▼▼▼

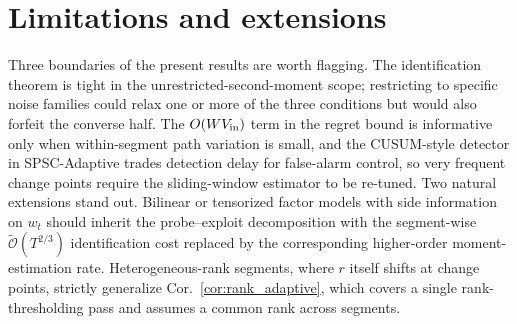 \documentclass{article}
\newcommand{\tilO}{\widetilde{\mathcal{O}}}
\begin{document}

\endgroup

\section{Limitations and extensions}
\label{app:limitations}

Three boundaries of the present results are worth flagging. The
identification theorem is tight in the unrestricted-second-moment
scope; restricting to specific noise families could relax one or
more of the three conditions but would also forfeit the converse
half. The $O(W V_{\rm in})$ term in the regret bound is informative
only when within-segment path variation is small, and the CUSUM-style
detector in SPSC-Adaptive trades detection delay for false-alarm
control, so very frequent change points require the sliding-window
estimator to be re-tuned. Two natural extensions stand out.
Bilinear or tensorized factor models with side information on $w_t$
should inherit the probe--exploit decomposition with the
segment-wise $\tilO(T^{2/3})$ identification cost replaced by the
corresponding higher-order moment-estimation rate.
Heterogeneous-rank segments, where $r$ itself shifts at change
points, strictly generalize Cor.~\ref{cor:rank_adaptive}, which
covers a single rank-thresholding pass and assumes a common rank
across segments.
\end{document}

▲▲▲

Copy from the entries above each line in which the string "identification" can be found.

## Result of the exercise:
identification theorem is tight in the unrestricted-second-moment
segment-wise $\tilO(T^{2/3})$ identification cost replaced by the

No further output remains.